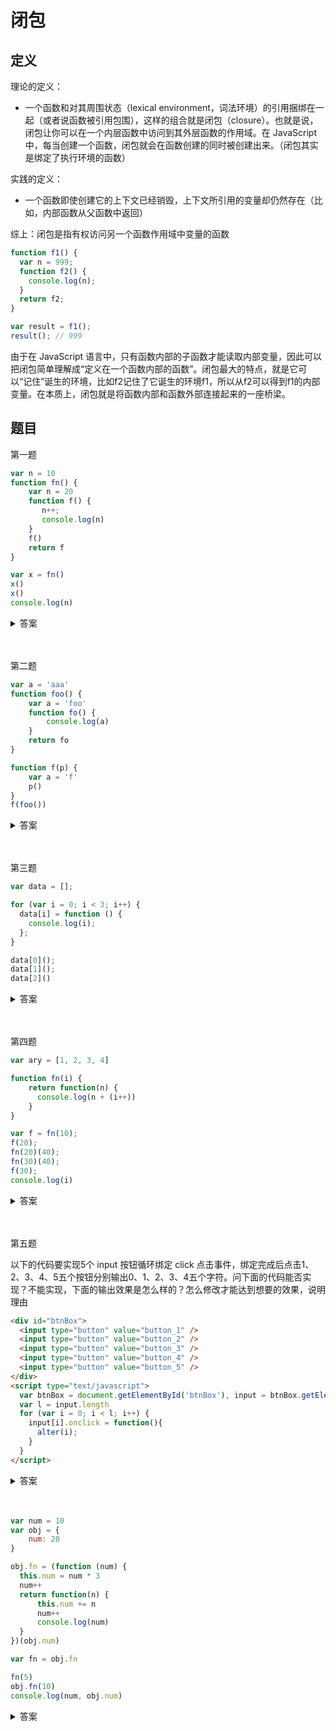 # 闭包

## 定义

理论的定义：
* 一个函数和对其周围状态（lexical environment，词法环境）的引用捆绑在一起（或者说函数被引用包围），这样的组合就是闭包（closure）。也就是说，闭包让你可以在一个内层函数中访问到其外层函数的作用域。在 JavaScript 中，每当创建一个函数，闭包就会在函数创建的同时被创建出来。（闭包其实是绑定了执行环境的函数）

实践的定义：
* 一个函数即使创建它的上下文已经销毁，上下文所引用的变量却仍然存在（比如，内部函数从父函数中返回）

综上：闭包是指有权访问另一个函数作用域中变量的函数 

```js
function f1() {
  var n = 999;
  function f2() {
    console.log(n);
  }
  return f2;
}

var result = f1();
result(); // 999
```

由于在 JavaScript 语言中，只有函数内部的子函数才能读取内部变量，因此可以把闭包简单理解成“定义在一个函数内部的函数”。闭包最大的特点，就是它可以“记住”诞生的环境，比如f2记住了它诞生的环境f1，所以从f2可以得到f1的内部变量。在本质上，闭包就是将函数内部和函数外部连接起来的一座桥梁。


## 题目

第一题

```js
var n = 10
function fn() {
    var n = 20
    function f() {
       n++;
       console.log(n)
    }
    f()
    return f
}

var x = fn()
x()
x()
console.log(n)
```

<details>
<summary>答案</summary>

```js
var n = 10
function fn() {
    var n = 20
    function f() {
       n++;
       console.log(n)
    }
    f()
    return f
}

var x = fn() // 打印 21 然后 x 被赋值为 f()
x() // 22
x() // 23
console.log(n) // 10
```
</details>
<br><br>

第二题

```js
var a = 'aaa'
function foo() {
    var a = 'foo'
    function fo() {
        console.log(a)
    }
    return fo
}

function f(p) {
    var a = 'f'
    p()
}
f(foo())
```

<details>
<summary>答案</summary>

```js
var a = 'aaa'
function foo() {
    var a = 'foo'
    function fo() {
        console.log(a) // 打印 'foo'
    }
    return fo
}

function f(p) {
    var a = 'f'
    p()
}
f(foo())
```
</details>
<br><br>

第三题

```js
var data = [];

for (var i = 0; i < 3; i++) {
  data[i] = function () {
    console.log(i);
  };
}

data[0]();
data[1]();
data[2]()
```

<details>
<summary>答案</summary>

```js
var data = [];

for (var i = 0; i < 3; i++) {
  data[i] = function () {
    console.log(i);
  };
}

data[0](); // 3
data[1](); // 3
data[2]() // 3
```

使用 IIFE 形成闭包解决上面的问题

```js
var data = [];

for (var i = 0; i < 3; i++) {
    (function(j){
      data[j] = function () {
        console.log(j);
      }
    })(i)
}

data[0]();
data[1]();
data[2]()
```

或者使用 let 块级作用域

```js
var data = [];

for (let i = 0; i < 3; i++) {
  data[i] = function () {
    console.log(i);
  };
}

data[0]();
data[1]();
data[2]()
```
</details>
<br><br>

第四题

```js
var ary = [1, 2, 3, 4]

function fn(i) {
    return function(n) {
      console.log(n + (i++))
    }
}

var f = fn(10);
f(20);
fn(20)(40);
fn(30)(40);
f(30);
console.log(i)
```

<details>
<summary>答案</summary>

```js
var ary = [1, 2, 3, 4]

function fn(i) {
    return function(n) {
      console.log(n + (i++))
    }
}

var f = fn(10);
f(20); // 20 + 10 = 30
fn(20)(40); // 40 + 20 = 60
fn(30)(40); // 40 + 30 = 70
f(30); // 30 + 11 = 41
console.log(i) // Uncaught ReferenceError: i is not defined
```
</details>
<br><br>

第五题

以下的代码要实现5个 input 按钮循环绑定 click 点击事件，绑定完成后点击1、2、3、4、5五个按钮分别输出0、1、2、3、4五个字符。问下面的代码能否实现？不能实现，下面的输出效果是怎么样的？怎么修改才能达到想要的效果，说明理由

```html
<div id="btnBox">
  <input type="button" value="button_1" />
  <input type="button" value="button_2" />
  <input type="button" value="button_3" />
  <input type="button" value="button_4" />
  <input type="button" value="button_5" />
</div>
<script type="text/javascript">
  var btnBox = document.getElementById('btnBox'), input = btnBox.getElementsByTagName('input')
  var l = input.length
  for (var i = 0; i < l; i++) {
    input[i].onclick = function(){
      alter(i);
    }
  }
</script>
```

<details>
<summary>答案</summary>

* 不能实现。点击所有按钮都会 alert 弹出数字 5。

```js
  var btnBox = document.getElementById('btnBox'), input = btnBox.getElementsByTagName('input')
  var l = input.length
  for (var i = 0; i < l; i++) {
    (function (j) {
      input[j].onclick = function(){
        alter(j);
      }
    })(i)
  }
```
</details>
<br><br>


```js
var num = 10 
var obj = {
    num: 20
}

obj.fn = (function (num) {
  this.num = num * 3
  num++
  return function(n) {
      this.num += n
      num++
      console.log(num)
  }
})(obj.num)

var fn = obj.fn

fn(5)
obj.fn(10)
console.log(num, obj.num)
```


<details>
<summary>答案</summary>

```js
  var num = 10 // 60 => 65
  var obj = {
      num: 20 // 30
  }

  obj.fn = (function (num) { // 21 => 22 => 23
    this.num = num * 3
    num++
    return function(n) {
        this.num += n
        num++
        console.log(num)
    }
  })(obj.num)

  var fn = obj.fn

  fn(5) // 22
  obj.fn(10) // 23
  console.log(num, obj.num) // 65 30
```
</details>
<br><br>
——
** Assignment **
Set down the entries exactly as they appear, with every picture left out.

** Expected answer **
 # 闭包

## 定义

理论的定义：
* 一个函数和对其周围状态（lexical environment，词法环境）的引用捆绑在一起（或者说函数被引用包围），这样的组合就是闭包（closure）。也就是说，闭包让你可以在一个内层函数中访问到其外层函数的作用域。在 JavaScript 中，每当创建一个函数，闭包就会在函数创建的同时被创建出来。（闭包其实是绑定了执行环境的函数）

实践的定义：
* 一个函数即使创建它的上下文已经销毁，上下文所引用的变量却仍然存在（比如，内部函数从父函数中返回）

综上：闭包是指有权访问另一个函数作用域中变量的函数 

```js
function f1() {
  var n = 999;
  function f2() {
    console.log(n);
  }
  return f2;
}

var result = f1();
result(); // 999
```

由于在 JavaScript 语言中，只有函数内部的子函数才能读取内部变量，因此可以把闭包简单理解成“定义在一个函数内部的函数”。闭包最大的特点，就是它可以“记住”诞生的环境，比如f2记住了它诞生的环境f1，所以从f2可以得到f1的内部变量。在本质上，闭包就是将函数内部和函数外部连接起来的一座桥梁。


## 题目

第一题

```js
var n = 10
function fn() {
    var n = 20
    function f() {
       n++;
       console.log(n)
    }
    f()
    return f
}

var x = fn()
x()
x()
console.log(n)
```

<details>
<summary>答案</summary>

```js
var n = 10
function fn() {
    var n = 20
    function f() {
       n++;
       console.log(n)
    }
    f()
    return f
}

var x = fn() // 打印 21 然后 x 被赋值为 f()
x() // 22
x() // 23
console.log(n) // 10
```
</details>
<br><br>

第二题

```js
var a = 'aaa'
function foo() {
    var a = 'foo'
    function fo() {
        console.log(a)
    }
    return fo
}

function f(p) {
    var a = 'f'
    p()
}
f(foo())
```

<details>
<summary>答案</summary>

```js
var a = 'aaa'
function foo() {
    var a = 'foo'
    function fo() {
        console.log(a) // 打印 'foo'
    }
    return fo
}

function f(p) {
    var a = 'f'
    p()
}
f(foo())
```
</details>
<br><br>

第三题

```js
var data = [];

for (var i = 0; i < 3; i++) {
  data[i] = function () {
    console.log(i);
  };
}

data[0]();
data[1]();
data[2]()
```

<details>
<summary>答案</summary>

```js
var data = [];

for (var i = 0; i < 3; i++) {
  data[i] = function () {
    console.log(i);
  };
}

data[0](); // 3
data[1](); // 3
data[2]() // 3
```

使用 IIFE 形成闭包解决上面的问题

```js
var data = [];

for (var i = 0; i < 3; i++) {
    (function(j){
      data[j] = function () {
        console.log(j);
      }
    })(i)
}

data[0]();
data[1]();
data[2]()
```

或者使用 let 块级作用域

```js
var data = [];

for (let i = 0; i < 3; i++) {
  data[i] = function () {
    console.log(i);
  };
}

data[0]();
data[1]();
data[2]()
```
</details>
<br><br>

第四题

```js
var ary = [1, 2, 3, 4]

function fn(i) {
    return function(n) {
      console.log(n + (i++))
    }
}

var f = fn(10);
f(20);
fn(20)(40);
fn(30)(40);
f(30);
console.log(i)
```

<details>
<summary>答案</summary>

```js
var ary = [1, 2, 3, 4]

function fn(i) {
    return function(n) {
      console.log(n + (i++))
    }
}

var f = fn(10);
f(20); // 20 + 10 = 30
fn(20)(40); // 40 + 20 = 60
fn(30)(40); // 40 + 30 = 70
f(30); // 30 + 11 = 41
console.log(i) // Uncaught ReferenceError: i is not defined
```
</details>
<br><br>

第五题

以下的代码要实现5个 input 按钮循环绑定 click 点击事件，绑定完成后点击1、2、3、4、5五个按钮分别输出0、1、2、3、4五个字符。问下面的代码能否实现？不能实现，下面的输出效果是怎么样的？怎么修改才能达到想要的效果，说明理由

```html
<div id="btnBox">
  <input type="button" value="button_1" />
  <input type="button" value="button_2" />
  <input type="button" value="button_3" />
  <input type="button" value="button_4" />
  <input type="button" value="button_5" />
</div>
<script type="text/javascript">
  var btnBox = document.getElementById('btnBox'), input = btnBox.getElementsByTagName('input')
  var l = input.length
  for (var i = 0; i < l; i++) {
    input[i].onclick = function(){
      alter(i);
    }
  }
</script>
```

<details>
<summary>答案</summary>

* 不能实现。点击所有按钮都会 alert 弹出数字 5。

```js
  var btnBox = document.getElementById('btnBox'), input = btnBox.getElementsByTagName('input')
  var l = input.length
  for (var i = 0; i < l; i++) {
    (function (j) {
      input[j].onclick = function(){
        alter(j);
      }
    })(i)
  }
```
</details>
<br><br>


```js
var num = 10 
var obj = {
    num: 20
}

obj.fn = (function (num) {
  this.num = num * 3
  num++
  return function(n) {
      this.num += n
      num++
      console.log(num)
  }
})(obj.num)

var fn = obj.fn

fn(5)
obj.fn(10)
console.log(num, obj.num)
```


<details>
<summary>答案</summary>

```js
  var num = 10 // 60 => 65
  var obj = {
      num: 20 // 30
  }

  obj.fn = (function (num) { // 21 => 22 => 23
    this.num = num * 3
    num++
    return function(n) {
        this.num += n
        num++
        console.log(num)
    }
  })(obj.num)

  var fn = obj.fn

  fn(5) // 22
  obj.fn(10) // 23
  console.log(num, obj.num) // 65 30
```
</details>
<br><br>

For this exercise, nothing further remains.